We did this a decade ago with a citizens task force and found out that the cost-benefit of paid parking didn’t pan out. In the end, in addition to serious push back from the community, even some who served on the commission came out against paid parking. The Parking task force recommended paid parking ten hours a day six days a week but the city found it required implementing paid parking 12 hours a day 7 days a week, for a parking congestion problem of two to three hours a day, to be even marginally profitable for the city. The free cash flow revenues to the city that could be used for improvements was small with most of the money going to the parking meter industry for meters and maintenance. Paid parking is one of those bad ideas that will never die.
I spoke with Bapu about this and he said he would get back to me. To date he has failed to do so.
Conceptually, paid parking can be beneficial to a downtown area by both allocating scarce space for other revenue generating purposes and for increasing customer turnover for businesses. But it turns out that Davis doesn’t really have a parking problem–it has a walking from one’s car problem. Parking is available 3-4 blocks away the most congested areas but people complain about not being able to park right in front of where they are going. There’s really no scarcity on which to build a financial model. The high transaction costs of the infrastructure required puts the kabash to the concept.
This action also is included in the climate action plan. I have stated that I believe that the potential emission reductions are greatly exaggerated because the Davis downtown is too small and 95% of the vehicle emissions are from interurban travel. Those coming to downtown from out of town will either be quite willing to pay the fees or will just park outside of downtown and walk in, which will have a negligible impact on emissions. This paid parking is only effective for emission reductions where the transit network is a truly robust alternative driving such as in the central Bay Area.
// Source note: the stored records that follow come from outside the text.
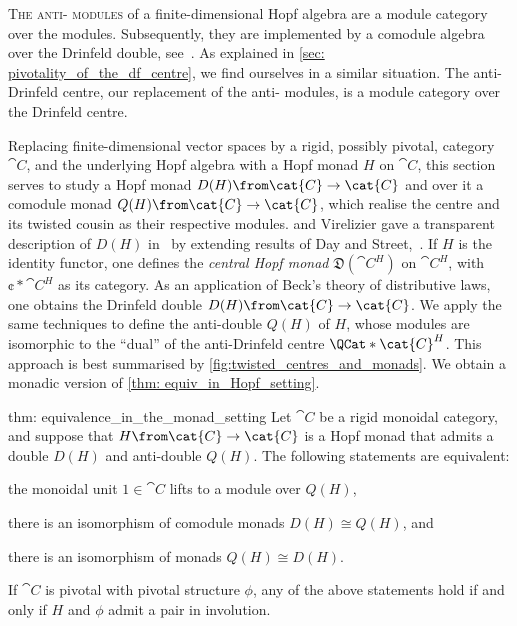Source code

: \textsc{The anti\hyp{}\YetterDrinfeld{} modules}
of a finite\hyp{}dimensional Hopf algebra
are a module category
over the \YetterDrinfeld{} modules.
Subsequently, they are implemented by a comodule algebra over the Drinfeld double,
see~\cite{Hajac2004a}.
As explained in \cref{sec: pivotality_of_the_df_centre},
we find ourselves in a similar situation.
The anti\hyp{}Drinfeld centre,
our replacement of the anti\hyp{}\YetterDrinfeld{} modules,
is a module category over the Drinfeld centre.

Replacing finite\hyp{}dimensional vector spaces by
a rigid, possibly pivotal, category \(\cat{C}\),
and the underlying Hopf algebra with a Hopf monad \(H\) on \(\cat{C}\),
this section serves to study a Hopf monad \(D(H) \from \cat{C} \to \cat{C}\)
and over it a comodule monad \(Q(H)\from \cat{C} \to \cat{C}\),
which realise the centre and its twisted cousin as their respective modules.
\Bruguieres{} and Virelizier gave a transparent description of \(D(H)\) in~\cite{Bruguieres2012}
by extending results of Day and Street,~\cite{Day2007}.
If \(H\) is the identity functor,
one defines the \emph{central Hopf monad} \(\mathfrak{D}(\cat{C}^H)\) on \(\cat{C}^H\),
with \(\cent*{\cat{C}^H}\) as its \EilenbergMoore{} category.
As an application of Beck's theory of distributive laws,
one obtains the Drinfeld double \(D(H) \from \cat{C} \to \cat{C}\).
We apply the same techniques to define the anti\hyp{}double \(Q(H)\) of \(H\),
whose modules are isomorphic to the ``dual'' of the anti\hyp{}Drinfeld centre \(\QCat*{\cat{C}^H}\).
This approach is best summarised by \cref{fig:twisted_centres_and_monads}.
We obtain a monadic version of \cref{thm: equiv_in_Hopf_setting}.
\begin{reptheorem}{thm: equivalence_in_the_monad_setting}
  Let \(\cat{C}\) be a rigid monoidal category,
  and suppose that \(H \from \cat{C} \to \cat{C}\) is a Hopf monad
  that admits a double \(D(H)\) and anti\hyp{}double \(Q(H)\).
  The following statements are equivalent:
  \begin{thmlist}[noitemsep]
    \item the monoidal unit \(1 \in \cat{C}\) lifts to a module over \(Q(H)\),
    \item there is an isomorphism of comodule monads \(D(H) \cong Q(H)\), and
    \item there is an isomorphism of monads \(Q(H) \cong D(H)\).
  \end{thmlist}
  If \(\cat{C}\) is pivotal with pivotal structure \(\phi\),
  any of the above statements hold if and only if \(H\) and \(\phi\) admit a pair in involution.
\end{reptheorem}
Interesting that nobody spoke about historic resources. My understanding of the draft is that the historic resources part of the Downtown Plan was written so broadly that most of downtown would be off limits to redevelopment.
I fail to see the problem – the city is using the CEQA definition and not putting them off limits to redevelopment.
From page 114: “As currently defined, Landmark and Merit Resources are considered historic resources under the California Environmental Quality Act (CEQA), as evaluation criteria for such resources aligns with that of the California Register of Historical Resources (CRHR) and have such been evaluated for historical significance. Contributing properties to the Conservation Overlay District (that are not Landmark or Merit Resources) are not included in the official Davis Register of Historical Resources, and therefore are not currently considered historic resources under CEQA and are not subject to CEQA review solely because of their presence in the district.”
The council shouldn’t even be discussing the downtown plan until the replacement for the current council member representing District 3 is seated. This is the problem with district elections.
At some point someone has to act here. District 3 will have a representative throughout.
District three is currently represented by the most senior member of the City Council who is also the current mayor. If anything this CC should try to get as much done as possible before Lucas moves up to Supervisor. Lucas knows the issues and whoever replaces him is likely to need to come up to speed on many aspects of city governance that Lucas thoroughly understands after a ten year tenure on the CC.
I find the notion that because he won an election and will be moving up to Supervisor in January he should stop governing or doing the work he was elected to do now is absurd.